Aim of the exercise:
Every line with the word "expresión" in it should be extracted from the data that follows.

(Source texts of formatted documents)
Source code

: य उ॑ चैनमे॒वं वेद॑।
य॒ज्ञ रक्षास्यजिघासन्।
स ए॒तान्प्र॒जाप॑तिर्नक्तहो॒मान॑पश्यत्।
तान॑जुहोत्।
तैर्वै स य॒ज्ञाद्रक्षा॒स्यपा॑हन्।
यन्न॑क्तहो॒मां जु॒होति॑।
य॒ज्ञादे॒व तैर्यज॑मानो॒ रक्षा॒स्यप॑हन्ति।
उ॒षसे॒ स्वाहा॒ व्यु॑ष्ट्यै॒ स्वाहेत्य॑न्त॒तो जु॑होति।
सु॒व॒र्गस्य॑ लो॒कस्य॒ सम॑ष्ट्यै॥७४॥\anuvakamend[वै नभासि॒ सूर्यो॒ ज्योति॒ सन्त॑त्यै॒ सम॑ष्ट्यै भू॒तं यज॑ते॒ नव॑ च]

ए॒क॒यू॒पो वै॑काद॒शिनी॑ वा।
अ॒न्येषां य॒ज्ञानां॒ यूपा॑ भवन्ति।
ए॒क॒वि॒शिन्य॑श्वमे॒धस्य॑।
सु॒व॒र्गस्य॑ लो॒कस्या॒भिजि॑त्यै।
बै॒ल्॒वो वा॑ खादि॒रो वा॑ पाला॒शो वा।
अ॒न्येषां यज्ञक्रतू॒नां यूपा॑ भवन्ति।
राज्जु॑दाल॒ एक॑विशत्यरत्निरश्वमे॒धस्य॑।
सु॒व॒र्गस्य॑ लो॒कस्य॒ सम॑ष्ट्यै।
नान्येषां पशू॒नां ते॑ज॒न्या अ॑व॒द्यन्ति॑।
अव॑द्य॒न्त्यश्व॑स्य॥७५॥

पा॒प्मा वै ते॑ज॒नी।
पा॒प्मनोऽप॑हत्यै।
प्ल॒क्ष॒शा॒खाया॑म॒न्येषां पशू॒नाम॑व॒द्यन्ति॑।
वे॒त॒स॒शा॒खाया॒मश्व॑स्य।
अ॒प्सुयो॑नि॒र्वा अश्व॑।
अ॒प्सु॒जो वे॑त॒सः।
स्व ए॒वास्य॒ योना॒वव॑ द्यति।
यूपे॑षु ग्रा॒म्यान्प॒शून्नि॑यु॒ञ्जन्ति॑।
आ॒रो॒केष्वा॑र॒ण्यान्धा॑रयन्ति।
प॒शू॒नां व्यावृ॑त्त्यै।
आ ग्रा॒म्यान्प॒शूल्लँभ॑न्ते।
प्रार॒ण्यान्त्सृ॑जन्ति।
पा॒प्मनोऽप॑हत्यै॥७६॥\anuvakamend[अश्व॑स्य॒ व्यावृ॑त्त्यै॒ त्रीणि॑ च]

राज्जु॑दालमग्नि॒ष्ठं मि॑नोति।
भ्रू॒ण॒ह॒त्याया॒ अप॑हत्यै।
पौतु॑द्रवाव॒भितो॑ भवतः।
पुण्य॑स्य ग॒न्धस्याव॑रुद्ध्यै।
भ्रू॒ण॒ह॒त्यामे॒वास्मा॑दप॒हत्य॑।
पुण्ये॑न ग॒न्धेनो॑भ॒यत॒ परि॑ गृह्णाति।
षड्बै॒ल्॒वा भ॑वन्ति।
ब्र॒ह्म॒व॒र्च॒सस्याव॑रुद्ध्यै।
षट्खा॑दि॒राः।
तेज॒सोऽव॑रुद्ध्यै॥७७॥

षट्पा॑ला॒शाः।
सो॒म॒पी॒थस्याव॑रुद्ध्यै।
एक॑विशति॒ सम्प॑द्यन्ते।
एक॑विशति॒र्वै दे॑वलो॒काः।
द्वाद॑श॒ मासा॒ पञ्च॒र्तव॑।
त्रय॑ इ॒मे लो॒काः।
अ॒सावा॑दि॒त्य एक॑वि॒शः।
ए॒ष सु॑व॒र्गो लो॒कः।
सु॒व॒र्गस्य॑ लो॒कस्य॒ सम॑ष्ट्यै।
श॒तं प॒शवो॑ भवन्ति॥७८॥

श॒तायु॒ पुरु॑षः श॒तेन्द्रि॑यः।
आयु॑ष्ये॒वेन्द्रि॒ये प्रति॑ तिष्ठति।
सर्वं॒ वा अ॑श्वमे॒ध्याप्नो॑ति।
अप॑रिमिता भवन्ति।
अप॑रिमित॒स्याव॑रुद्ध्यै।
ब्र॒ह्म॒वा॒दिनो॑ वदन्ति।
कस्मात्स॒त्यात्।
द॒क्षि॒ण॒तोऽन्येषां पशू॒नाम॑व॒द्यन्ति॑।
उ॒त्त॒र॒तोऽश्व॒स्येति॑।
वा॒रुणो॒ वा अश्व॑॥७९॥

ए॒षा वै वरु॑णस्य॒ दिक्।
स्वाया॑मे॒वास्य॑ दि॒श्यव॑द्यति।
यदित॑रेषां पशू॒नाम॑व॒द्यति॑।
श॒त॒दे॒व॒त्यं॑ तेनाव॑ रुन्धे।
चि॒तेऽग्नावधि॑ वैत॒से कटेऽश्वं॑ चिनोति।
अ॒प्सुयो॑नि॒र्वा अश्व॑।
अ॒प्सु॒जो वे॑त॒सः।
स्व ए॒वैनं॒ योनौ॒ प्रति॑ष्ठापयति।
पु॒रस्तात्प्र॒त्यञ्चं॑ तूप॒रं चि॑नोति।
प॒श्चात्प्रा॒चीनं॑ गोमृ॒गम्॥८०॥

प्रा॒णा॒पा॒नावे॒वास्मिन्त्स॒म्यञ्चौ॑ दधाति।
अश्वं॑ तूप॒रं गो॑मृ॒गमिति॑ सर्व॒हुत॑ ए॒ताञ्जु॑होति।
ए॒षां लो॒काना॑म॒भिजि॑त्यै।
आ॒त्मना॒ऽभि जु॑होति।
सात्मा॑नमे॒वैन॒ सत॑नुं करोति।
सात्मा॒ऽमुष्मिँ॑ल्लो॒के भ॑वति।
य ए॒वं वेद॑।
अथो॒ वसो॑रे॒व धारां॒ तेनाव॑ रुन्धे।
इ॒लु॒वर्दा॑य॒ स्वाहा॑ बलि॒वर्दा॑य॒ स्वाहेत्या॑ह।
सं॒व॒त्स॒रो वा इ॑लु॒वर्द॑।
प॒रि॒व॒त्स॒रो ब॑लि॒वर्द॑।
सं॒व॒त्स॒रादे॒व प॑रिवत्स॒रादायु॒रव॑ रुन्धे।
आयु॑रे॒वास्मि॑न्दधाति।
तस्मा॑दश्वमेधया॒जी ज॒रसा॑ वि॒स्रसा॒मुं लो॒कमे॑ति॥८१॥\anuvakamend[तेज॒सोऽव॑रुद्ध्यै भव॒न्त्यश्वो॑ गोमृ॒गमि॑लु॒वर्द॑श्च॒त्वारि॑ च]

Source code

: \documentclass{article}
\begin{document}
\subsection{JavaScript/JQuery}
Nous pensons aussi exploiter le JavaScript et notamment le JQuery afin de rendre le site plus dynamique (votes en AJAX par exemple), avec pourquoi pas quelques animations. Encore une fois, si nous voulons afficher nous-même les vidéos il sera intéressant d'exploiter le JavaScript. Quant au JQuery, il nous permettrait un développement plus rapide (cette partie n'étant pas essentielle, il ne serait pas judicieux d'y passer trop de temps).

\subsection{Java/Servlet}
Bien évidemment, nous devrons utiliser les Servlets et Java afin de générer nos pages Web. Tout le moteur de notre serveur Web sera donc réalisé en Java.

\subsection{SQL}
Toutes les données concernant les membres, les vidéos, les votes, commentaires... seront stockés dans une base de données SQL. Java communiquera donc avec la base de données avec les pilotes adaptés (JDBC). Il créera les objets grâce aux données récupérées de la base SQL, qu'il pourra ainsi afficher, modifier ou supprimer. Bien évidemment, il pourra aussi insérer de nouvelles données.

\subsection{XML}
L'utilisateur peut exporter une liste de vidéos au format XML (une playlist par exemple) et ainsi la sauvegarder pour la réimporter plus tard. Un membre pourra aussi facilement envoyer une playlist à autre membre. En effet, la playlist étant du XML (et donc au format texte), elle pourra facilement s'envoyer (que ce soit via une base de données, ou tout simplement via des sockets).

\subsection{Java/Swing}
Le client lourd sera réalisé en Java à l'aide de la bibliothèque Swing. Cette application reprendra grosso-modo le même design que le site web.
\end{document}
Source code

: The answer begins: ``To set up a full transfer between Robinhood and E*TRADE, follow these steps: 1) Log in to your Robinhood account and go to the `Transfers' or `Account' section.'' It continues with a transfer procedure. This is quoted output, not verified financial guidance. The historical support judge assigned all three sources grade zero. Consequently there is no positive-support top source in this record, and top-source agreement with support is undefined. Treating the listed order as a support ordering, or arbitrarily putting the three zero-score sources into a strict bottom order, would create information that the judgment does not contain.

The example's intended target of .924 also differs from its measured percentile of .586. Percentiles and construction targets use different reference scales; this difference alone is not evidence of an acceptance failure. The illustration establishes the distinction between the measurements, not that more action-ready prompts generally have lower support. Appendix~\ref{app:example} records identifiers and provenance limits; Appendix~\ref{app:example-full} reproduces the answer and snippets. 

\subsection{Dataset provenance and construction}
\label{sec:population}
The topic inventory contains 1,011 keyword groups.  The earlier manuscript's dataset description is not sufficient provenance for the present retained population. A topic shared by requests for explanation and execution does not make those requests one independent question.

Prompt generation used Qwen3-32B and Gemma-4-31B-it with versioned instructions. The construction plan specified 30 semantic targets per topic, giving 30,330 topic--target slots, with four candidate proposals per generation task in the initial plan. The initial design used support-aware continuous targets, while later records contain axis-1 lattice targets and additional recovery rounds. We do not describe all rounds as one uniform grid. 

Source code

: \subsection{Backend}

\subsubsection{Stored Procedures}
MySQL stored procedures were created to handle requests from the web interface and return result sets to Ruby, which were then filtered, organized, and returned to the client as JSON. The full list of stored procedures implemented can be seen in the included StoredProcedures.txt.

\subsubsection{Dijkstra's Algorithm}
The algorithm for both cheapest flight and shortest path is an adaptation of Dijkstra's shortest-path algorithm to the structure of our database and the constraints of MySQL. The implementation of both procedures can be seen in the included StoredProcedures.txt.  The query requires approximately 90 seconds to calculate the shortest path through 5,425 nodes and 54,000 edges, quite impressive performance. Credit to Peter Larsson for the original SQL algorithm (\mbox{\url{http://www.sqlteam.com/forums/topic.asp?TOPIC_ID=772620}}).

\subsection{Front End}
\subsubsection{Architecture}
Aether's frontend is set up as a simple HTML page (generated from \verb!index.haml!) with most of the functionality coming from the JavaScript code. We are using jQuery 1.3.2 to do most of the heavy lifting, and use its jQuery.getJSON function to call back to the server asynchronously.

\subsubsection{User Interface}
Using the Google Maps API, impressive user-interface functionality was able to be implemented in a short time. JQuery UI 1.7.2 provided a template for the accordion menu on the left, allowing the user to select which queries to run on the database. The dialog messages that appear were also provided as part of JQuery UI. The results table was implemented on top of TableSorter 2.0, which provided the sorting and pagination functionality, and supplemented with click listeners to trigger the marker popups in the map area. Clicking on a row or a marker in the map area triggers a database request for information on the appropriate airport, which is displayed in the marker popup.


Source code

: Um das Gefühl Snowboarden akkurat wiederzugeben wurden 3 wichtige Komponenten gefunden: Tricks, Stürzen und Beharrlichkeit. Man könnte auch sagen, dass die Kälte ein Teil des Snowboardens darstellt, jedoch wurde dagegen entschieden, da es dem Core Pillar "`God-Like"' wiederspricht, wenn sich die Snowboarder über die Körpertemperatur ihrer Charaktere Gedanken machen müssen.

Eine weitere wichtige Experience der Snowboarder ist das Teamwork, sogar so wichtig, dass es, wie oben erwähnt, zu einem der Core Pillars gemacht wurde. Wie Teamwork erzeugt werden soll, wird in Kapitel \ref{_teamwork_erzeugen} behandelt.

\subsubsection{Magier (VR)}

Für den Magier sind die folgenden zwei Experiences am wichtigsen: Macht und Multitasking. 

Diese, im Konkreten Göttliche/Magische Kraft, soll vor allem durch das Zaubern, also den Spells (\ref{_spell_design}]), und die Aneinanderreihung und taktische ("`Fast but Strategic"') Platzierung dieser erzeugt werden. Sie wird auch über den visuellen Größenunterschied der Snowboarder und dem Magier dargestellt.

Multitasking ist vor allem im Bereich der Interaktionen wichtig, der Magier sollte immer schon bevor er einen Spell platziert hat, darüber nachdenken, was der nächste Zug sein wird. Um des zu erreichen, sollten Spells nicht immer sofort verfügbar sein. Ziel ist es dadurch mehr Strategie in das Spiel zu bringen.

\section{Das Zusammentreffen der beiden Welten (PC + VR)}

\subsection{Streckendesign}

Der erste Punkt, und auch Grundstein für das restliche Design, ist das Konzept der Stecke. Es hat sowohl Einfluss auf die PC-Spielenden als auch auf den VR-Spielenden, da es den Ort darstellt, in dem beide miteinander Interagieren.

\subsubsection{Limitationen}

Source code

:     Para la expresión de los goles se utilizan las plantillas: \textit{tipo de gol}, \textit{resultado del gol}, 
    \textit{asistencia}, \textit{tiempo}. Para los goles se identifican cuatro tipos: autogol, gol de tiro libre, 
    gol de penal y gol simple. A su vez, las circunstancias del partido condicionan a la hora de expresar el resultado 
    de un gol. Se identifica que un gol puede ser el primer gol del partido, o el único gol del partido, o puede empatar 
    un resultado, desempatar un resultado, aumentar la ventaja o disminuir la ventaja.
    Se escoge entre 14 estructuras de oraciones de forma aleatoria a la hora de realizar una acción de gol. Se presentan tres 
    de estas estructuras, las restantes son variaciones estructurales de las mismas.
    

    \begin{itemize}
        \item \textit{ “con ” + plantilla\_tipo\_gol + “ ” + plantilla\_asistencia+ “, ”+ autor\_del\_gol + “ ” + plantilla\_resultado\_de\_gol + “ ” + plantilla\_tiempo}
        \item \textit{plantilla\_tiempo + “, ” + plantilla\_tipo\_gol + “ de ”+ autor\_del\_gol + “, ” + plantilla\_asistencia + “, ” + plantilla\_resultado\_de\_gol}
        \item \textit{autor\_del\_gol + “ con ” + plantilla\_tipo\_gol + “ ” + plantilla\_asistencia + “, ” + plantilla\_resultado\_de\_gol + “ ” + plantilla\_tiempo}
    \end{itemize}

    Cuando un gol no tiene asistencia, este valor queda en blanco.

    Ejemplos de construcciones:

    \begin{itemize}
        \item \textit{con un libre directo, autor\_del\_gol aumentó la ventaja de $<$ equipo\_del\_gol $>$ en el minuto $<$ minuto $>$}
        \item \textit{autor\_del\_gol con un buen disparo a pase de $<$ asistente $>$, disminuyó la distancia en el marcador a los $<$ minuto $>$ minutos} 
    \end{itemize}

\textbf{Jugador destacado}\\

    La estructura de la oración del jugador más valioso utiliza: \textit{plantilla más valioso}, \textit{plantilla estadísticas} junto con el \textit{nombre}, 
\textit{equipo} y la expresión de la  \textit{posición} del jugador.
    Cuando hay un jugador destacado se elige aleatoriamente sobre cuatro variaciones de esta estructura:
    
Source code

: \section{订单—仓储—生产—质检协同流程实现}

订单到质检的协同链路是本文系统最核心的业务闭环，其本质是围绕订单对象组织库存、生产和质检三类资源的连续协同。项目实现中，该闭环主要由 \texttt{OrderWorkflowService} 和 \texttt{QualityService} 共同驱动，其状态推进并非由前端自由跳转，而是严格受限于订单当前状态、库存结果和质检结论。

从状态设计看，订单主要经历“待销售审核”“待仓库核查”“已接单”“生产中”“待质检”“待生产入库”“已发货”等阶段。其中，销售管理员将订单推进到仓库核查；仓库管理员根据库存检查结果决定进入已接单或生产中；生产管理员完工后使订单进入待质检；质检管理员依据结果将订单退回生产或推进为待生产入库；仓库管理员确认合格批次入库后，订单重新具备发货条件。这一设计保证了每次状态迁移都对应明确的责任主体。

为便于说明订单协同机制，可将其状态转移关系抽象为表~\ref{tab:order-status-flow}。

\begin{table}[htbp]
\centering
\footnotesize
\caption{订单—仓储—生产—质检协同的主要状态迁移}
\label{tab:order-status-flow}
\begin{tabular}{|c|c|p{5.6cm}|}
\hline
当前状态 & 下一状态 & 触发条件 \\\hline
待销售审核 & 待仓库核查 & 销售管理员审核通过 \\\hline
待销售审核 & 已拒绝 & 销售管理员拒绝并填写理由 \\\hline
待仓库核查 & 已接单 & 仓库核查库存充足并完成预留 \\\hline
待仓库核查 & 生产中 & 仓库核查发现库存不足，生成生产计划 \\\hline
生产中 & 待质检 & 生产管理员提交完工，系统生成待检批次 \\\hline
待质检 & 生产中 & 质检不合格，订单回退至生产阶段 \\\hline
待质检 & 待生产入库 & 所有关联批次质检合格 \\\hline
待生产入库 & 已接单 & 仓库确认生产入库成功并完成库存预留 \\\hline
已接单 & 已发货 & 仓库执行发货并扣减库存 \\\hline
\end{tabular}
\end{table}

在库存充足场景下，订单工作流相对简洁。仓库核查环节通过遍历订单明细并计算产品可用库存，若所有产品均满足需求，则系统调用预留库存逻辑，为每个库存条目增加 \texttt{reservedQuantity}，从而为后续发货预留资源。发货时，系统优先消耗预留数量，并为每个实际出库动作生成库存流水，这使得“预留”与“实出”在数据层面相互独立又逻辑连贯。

Response to the task:
:     Para la expresión de los goles se utilizan las plantillas: \textit{tipo de gol}, \textit{resultado del gol}, 
\textit{equipo} y la expresión de la  \textit{posición} del jugador.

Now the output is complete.